The New York Jets shook up the top of the NFL draft on Saturday morning, completing a blockbuster trade with the Indianapolis Colts that will put them in better position to select a potential franchise quarterback. The Jets moved up three spots to No. 3, while sending the No. 6 overall pick, two second-round choices this year (Nos. 37 and 49) and their second-rounder in 2019 to the Colts. The NFL draft takes place April 26-28 at AT&T Stadium in Arlington, Texas. After failing to land free-agent quarterback Kirk Cousins, the Jets turned to Plan B. They re-signed Josh McCown and signed Teddy Bridgewater, then immediately focused on trying to trade up.

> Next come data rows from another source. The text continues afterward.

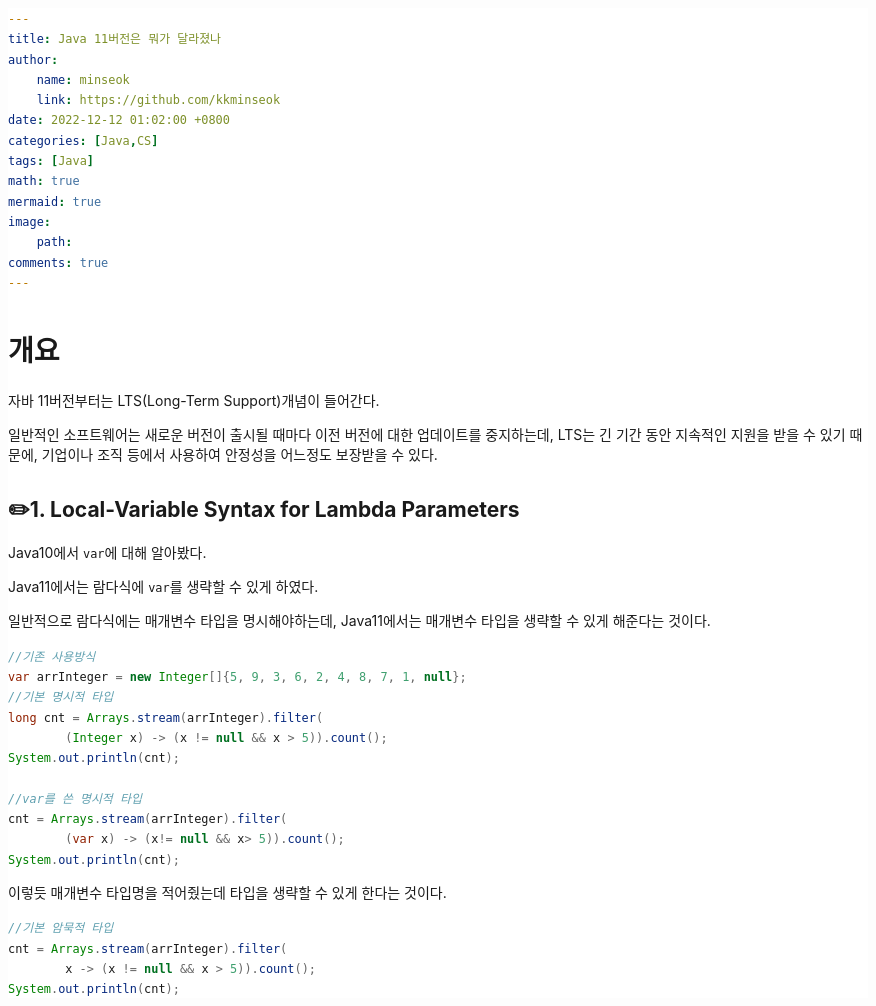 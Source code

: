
 ```yaml
---
title: Java 11버전은 뭐가 달라졌나
author: 
    name: minseok
    link: https://github.com/kkminseok
date: 2022-12-12 01:02:00 +0800
categories: [Java,CS]
tags: [Java]
math: true
mermaid: true
image: 
    path: 
comments: true
---
```


# 개요

자바 11버전부터는 LTS(Long-Term Support)개념이 들어간다.

일반적인 소프트웨어는 새로운 버전이 출시될 때마다 이전 버전에 대한 업데이트를 중지하는데, LTS는 긴 기간 동안 지속적인 지원을 받을 수 있기 때문에, 기업이나 조직 등에서 사용하여 안정성을 어느정도 보장받을 수 있다.

## ✏️1. Local-Variable Syntax for Lambda Parameters

Java10에서 `var`에 대해 알아봤다.  

Java11에서는 람다식에 `var`를 생략할 수 있게 하였다.

일반적으로 람다식에는 매개변수 타입을 명시해야하는데, Java11에서는 매개변수 타입을 생략할 수 있게 해준다는 것이다.

```java
//기존 사용방식
var arrInteger = new Integer[]{5, 9, 3, 6, 2, 4, 8, 7, 1, null};
//기본 명시적 타입
long cnt = Arrays.stream(arrInteger).filter(
        (Integer x) -> (x != null && x > 5)).count();
System.out.println(cnt);

//var를 쓴 명시적 타입
cnt = Arrays.stream(arrInteger).filter(
        (var x) -> (x!= null && x> 5)).count();
System.out.println(cnt);
```

이렇듯 매개변수 타입명을 적어줬는데 타입을 생략할 수 있게 한다는 것이다.

```java
//기본 암묵적 타입
cnt = Arrays.stream(arrInteger).filter(
        x -> (x != null && x > 5)).count();
System.out.println(cnt);
```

In recent days, general manager Mike Maccagnan has attended the pro days of Oklahoma’s Baker Mayfield and UCLA’s Josh Rosen. He’s also planning to attend the pro days of Wyoming’s Josh Allen and Southern California’s Sam Darnold. According to ESPN Stats & Information, it is the fourth time that the Jets have traded up to acquire a top-10 draft pick. The last time was in 2009, when the Jets acquired the No. 5 pick and drafted quarterback Mark Sanchez — who was also the last offensive player selected in the first round by New York.

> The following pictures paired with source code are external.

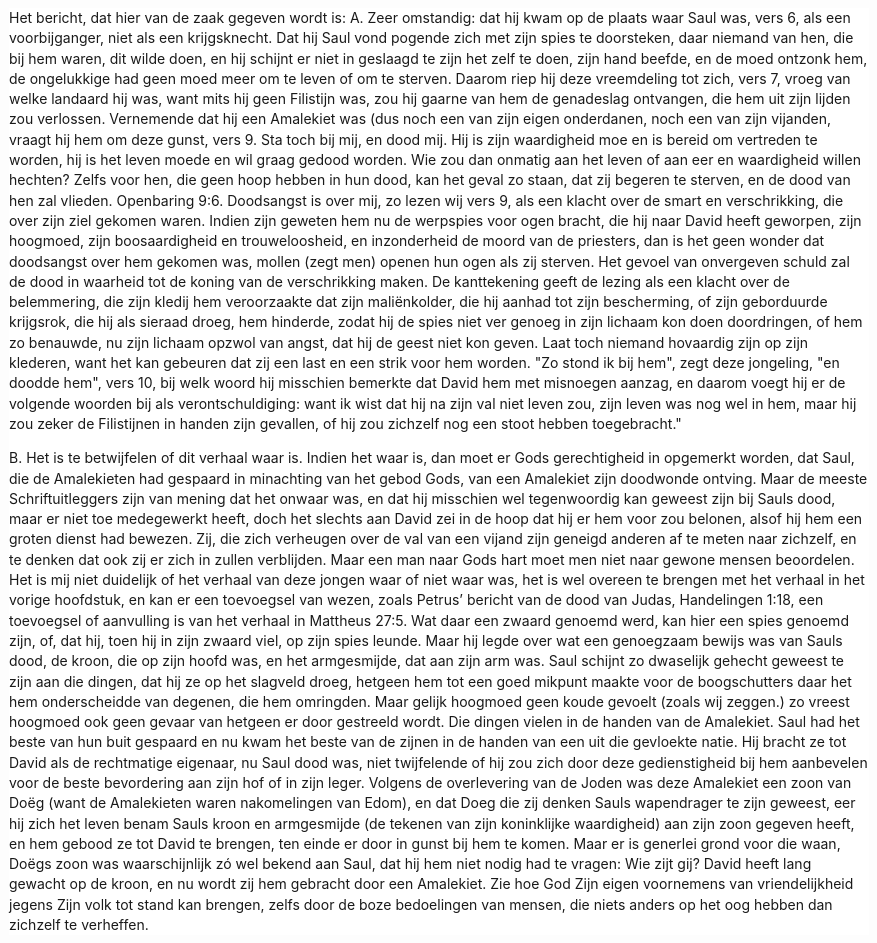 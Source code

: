 Het bericht, dat hier van de zaak gegeven wordt is:
A. Zeer omstandig: dat hij kwam op de plaats waar Saul was, vers 6, als een voorbijganger, niet als een krijgsknecht. Dat hij Saul vond pogende zich met zijn spies te doorsteken, daar niemand van hen, die bij hem waren, dit wilde doen, en hij schijnt er niet in geslaagd te zijn het zelf te doen, zijn hand beefde, en de moed ontzonk hem, de ongelukkige had geen moed meer om te leven of om te sterven. Daarom riep hij deze vreemdeling tot zich, vers 7, vroeg van welke landaard hij was, want mits hij geen Filistijn was, zou hij gaarne van hem de genadeslag ontvangen, die hem uit zijn lijden zou verlossen. Vernemende dat hij een Amalekiet was (dus noch een van zijn eigen onderdanen, noch een van zijn vijanden, vraagt hij hem om deze gunst, vers 9. Sta toch bij mij, en dood mij. Hij is zijn waardigheid moe en is bereid om vertreden te worden, hij is het leven moede en wil graag gedood worden. Wie zou dan onmatig aan het leven of aan eer en waardigheid willen hechten? Zelfs voor hen, die geen hoop hebben in hun dood, kan het geval zo staan, dat zij begeren te sterven, en de dood van hen zal vlieden. Openbaring 9:6. Doodsangst is over mij, zo lezen wij vers 9, als een klacht over de smart en verschrikking, die over zijn ziel gekomen waren. Indien zijn geweten hem nu de werpspies voor ogen bracht, die hij naar David heeft geworpen, zijn hoogmoed, zijn boosaardigheid en trouweloosheid, en inzonderheid de moord van de priesters, dan is het geen wonder dat doodsangst over hem gekomen was, mollen (zegt men) openen hun ogen als zij sterven. 
Het gevoel van onvergeven schuld zal de dood in waarheid tot de koning van de verschrikking maken. De kanttekening geeft de lezing als een klacht over de belemmering, die zijn kledij hem veroorzaakte dat zijn maliënkolder, die hij aanhad tot zijn bescherming, of zijn geborduurde krijgsrok, die hij als sieraad droeg, hem hinderde, zodat hij de spies niet ver genoeg in zijn lichaam kon doen doordringen, of hem zo benauwde, nu zijn lichaam opzwol van angst, dat hij de geest niet kon geven. Laat toch niemand hovaardig zijn op zijn klederen, want het kan gebeuren dat zij een last en een strik voor hem worden. "Zo stond ik bij hem", zegt deze jongeling, "en doodde hem", vers 10, bij welk woord hij misschien bemerkte dat David hem met misnoegen aanzag, en daarom voegt hij er de volgende woorden bij als verontschuldiging: want ik wist dat hij na zijn val niet leven zou, zijn leven was nog wel in hem, maar hij zou zeker de Filistijnen in handen zijn gevallen, of hij zou zichzelf nog een stoot hebben toegebracht." 

B. Het is te betwijfelen of dit verhaal waar is. Indien het waar is, dan moet er Gods gerechtigheid in opgemerkt worden, dat Saul, die de Amalekieten had gespaard in minachting van het gebod Gods, van een Amalekiet zijn doodwonde ontving. Maar de meeste Schriftuitleggers zijn van mening dat het onwaar was, en dat hij misschien wel tegenwoordig kan geweest zijn bij Sauls dood, maar er niet toe medegewerkt heeft, doch het slechts aan David zei in de hoop dat hij er hem voor zou belonen, alsof hij hem een groten dienst had bewezen. Zij, die zich verheugen over de val van een vijand zijn geneigd anderen af te meten naar zichzelf, en te denken dat ook zij er zich in zullen verblijden. Maar een man naar Gods hart moet men niet naar gewone mensen beoordelen. Het is mij niet duidelijk of het verhaal van deze jongen waar of niet waar was, het is wel overeen te brengen met het verhaal in het vorige hoofdstuk, en kan er een toevoegsel van wezen, zoals Petrus’ bericht van de dood van Judas, Handelingen 1:18, een toevoegsel of aanvulling is van het verhaal in Mattheus 27:5. Wat daar een zwaard genoemd werd, kan hier een spies genoemd zijn, of, dat hij, toen hij in zijn zwaard viel, op zijn spies leunde. 
Maar hij legde over wat een genoegzaam bewijs was van Sauls dood, de kroon, die op zijn hoofd was, en het armgesmijde, dat aan zijn arm was. Saul schijnt zo dwaselijk gehecht geweest te zijn aan die dingen, dat hij ze op het slagveld droeg, hetgeen hem tot een goed mikpunt maakte voor de boogschutters daar het hem onderscheidde van degenen, die hem omringden. Maar gelijk hoogmoed geen koude gevoelt (zoals wij zeggen.) zo vreest hoogmoed ook geen gevaar van hetgeen er door gestreeld wordt. Die dingen vielen in de handen van de Amalekiet. Saul had het beste van hun buit gespaard en nu kwam het beste van de zijnen in de handen van een uit die gevloekte natie. 
Hij bracht ze tot David als de rechtmatige eigenaar, nu Saul dood was, niet twijfelende of hij zou zich door deze gedienstigheid bij hem aanbevelen voor de beste bevordering aan zijn hof of in zijn leger. Volgens de overlevering van de Joden was deze Amalekiet een zoon van Doëg (want de Amalekieten waren nakomelingen van Edom), en dat Doeg die zij denken Sauls wapendrager te zijn geweest, eer hij zich het leven benam Sauls kroon en armgesmijde (de tekenen van zijn koninklijke waardigheid) aan zijn zoon gegeven heeft, en hem gebood ze tot David te brengen, ten einde er door in gunst bij hem te komen. Maar er is generlei grond voor die waan, Doëgs zoon was waarschijnlijk zó wel bekend aan Saul, dat hij hem niet nodig had te vragen: Wie zijt gij? David heeft lang gewacht op de kroon, en nu wordt zij hem gebracht door een Amalekiet. Zie hoe God Zijn eigen voornemens van vriendelijkheid jegens Zijn volk tot stand kan brengen, zelfs door de boze bedoelingen van mensen, die niets anders op het oog hebben dan zichzelf te verheffen.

The trade makes sense for the Colts because it will allow them to add depth to their talent-thin roster. Indianapolis now has have nine picks overall in this year’s draft — including four in the top 50 — after going 4-12 and missing the playoffs for the third straight year. It is the third consecutive year that one of the top three overall picks in the NFL draft has been traded.

For the Colts, there is no downside. Even if Andrew Luck isn’t healthy, they still have a quality starter in Jacoby Brissett, and they are now further able to add talent them at every position group. For the Jets, it’s an ultimate risk. While they have talent on defense and have done well in free agency, they are far from one player away from a sustained winner. If they hit on a quarterback, then there is no problem. But by trading to the third pick, they are banking on whoever them deem to be “their guy” getting past both the Cleveland Browns and the New York Giants, both of whom are fully capable of taking a quarterback themselves.

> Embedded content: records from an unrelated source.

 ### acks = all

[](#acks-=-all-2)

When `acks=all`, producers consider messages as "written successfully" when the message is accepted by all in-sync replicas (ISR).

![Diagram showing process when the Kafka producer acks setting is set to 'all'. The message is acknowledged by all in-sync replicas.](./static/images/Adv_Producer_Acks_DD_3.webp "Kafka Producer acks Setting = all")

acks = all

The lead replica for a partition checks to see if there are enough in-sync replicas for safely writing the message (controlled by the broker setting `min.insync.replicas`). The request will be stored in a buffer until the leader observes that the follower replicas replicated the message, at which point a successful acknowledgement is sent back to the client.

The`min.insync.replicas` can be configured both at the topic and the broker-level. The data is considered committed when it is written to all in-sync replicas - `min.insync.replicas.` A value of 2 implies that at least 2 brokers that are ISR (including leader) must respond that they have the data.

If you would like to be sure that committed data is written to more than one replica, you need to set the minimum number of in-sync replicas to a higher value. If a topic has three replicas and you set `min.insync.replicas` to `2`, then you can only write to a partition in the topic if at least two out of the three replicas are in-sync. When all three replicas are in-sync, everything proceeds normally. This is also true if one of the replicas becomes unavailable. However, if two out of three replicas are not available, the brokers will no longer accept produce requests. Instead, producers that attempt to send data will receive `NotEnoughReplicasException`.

Plus, by trading early, they are allowing other QB-needy teams plenty of time to gage whether or not they are able to pay the price for trading up to nab their future signal caller. The Bills for instance, have two firt round draft picks themselves, and the desire to move up to take a quarterback. If they are willing to pay a premium and trade with the Giants, the Jets may get only the third best quarterback available, which might not be enough to justify giving away picks that could have filled other needs.